§ WHAT NEEDS TO BE DONE: Give back only the line containing "Selected rows count" and every line after it through the end of the data below, transcribed exactly.

§ Stored data entries:
□ □ □ □ □ □ □

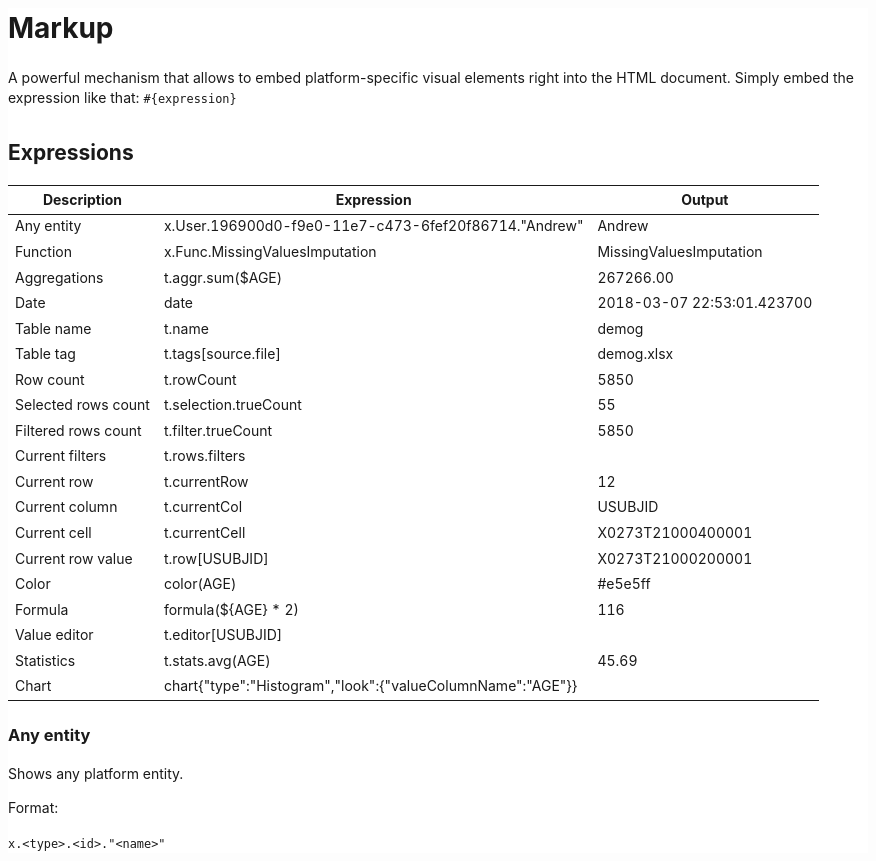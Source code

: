 


# Markup

A powerful mechanism that allows to embed platform-specific visual elements right into 
the HTML document. Simply embed the expression like that: `#{expression}` 

## Expressions

| Description         | Expression                                                 |  Output                    |
|---------------------|------------------------------------------------------------|----------------------------|
| Any entity          | x.User.196900d0-f9e0-11e7-c473-6fef20f86714."Andrew"       | Andrew                     | 
| Function         | x.Func.MissingValuesImputation                             | MissingValuesImputation    |
| Aggregations        | t.aggr.sum($AGE)                                           | 267266.00                  |
| Date                | date                                                       | 2018-03-07 22:53:01.423700 |
| Table name          | t.name                                                     | demog                      |
| Table tag           | t.tags\[source.file\]                                      | demog.xlsx                 |
| Row count           | t.rowCount                                                 | 5850                       |
| Selected rows count | t.selection.trueCount                                      | 55                         |
| Filtered rows count | t.filter.trueCount                                         | 5850                       |
| Current filters     | t.rows.filters                                             |                            |
| Current row         | t.currentRow                                               | 12                         |
| Current column      | t.currentCol                                               | USUBJID                    |
| Current cell        | t.currentCell                                              | X0273T21000400001          |
| Current row value   | t.row\[USUBJID\]                                           | X0273T21000200001          |
| Color               | color(AGE)                                                 | #e5e5ff                    |
| Formula             | formula(${AGE} * 2)                                        | 116                        |
| Value editor        | t.editor\[USUBJID\]                                        |                            |
| Statistics          | t.stats.avg(AGE)                                           | 45.69                      |
| Chart               | chart{"type":"Histogram","look":{"valueColumnName":"AGE"}} |                            |

### Any entity

Shows any platform entity.

Format: 
```
x.<type>.<id>."<name>"
```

□ □ □ □ □ □ □

§ COMPLETED TASK:
| Selected rows count | t.selection.trueCount                                      | 55                         |
| Filtered rows count | t.filter.trueCount                                         | 5850                       |
| Current filters     | t.rows.filters                                             |                            |
| Current row         | t.currentRow                                               | 12                         |
| Current column      | t.currentCol                                               | USUBJID                    |
| Current cell        | t.currentCell                                              | X0273T21000400001          |
| Current row value   | t.row\[USUBJID\]                                           | X0273T21000200001          |
| Color               | color(AGE)                                                 | #e5e5ff                    |
| Formula             | formula(${AGE} * 2)                                        | 116                        |
| Value editor        | t.editor\[USUBJID\]                                        |                            |
| Statistics          | t.stats.avg(AGE)                                           | 45.69                      |
| Chart               | chart{"type":"Histogram","look":{"valueColumnName":"AGE"}} |                            |

### Any entity

Shows any platform entity.

Format: 
```
x.<type>.<id>."<name>"
```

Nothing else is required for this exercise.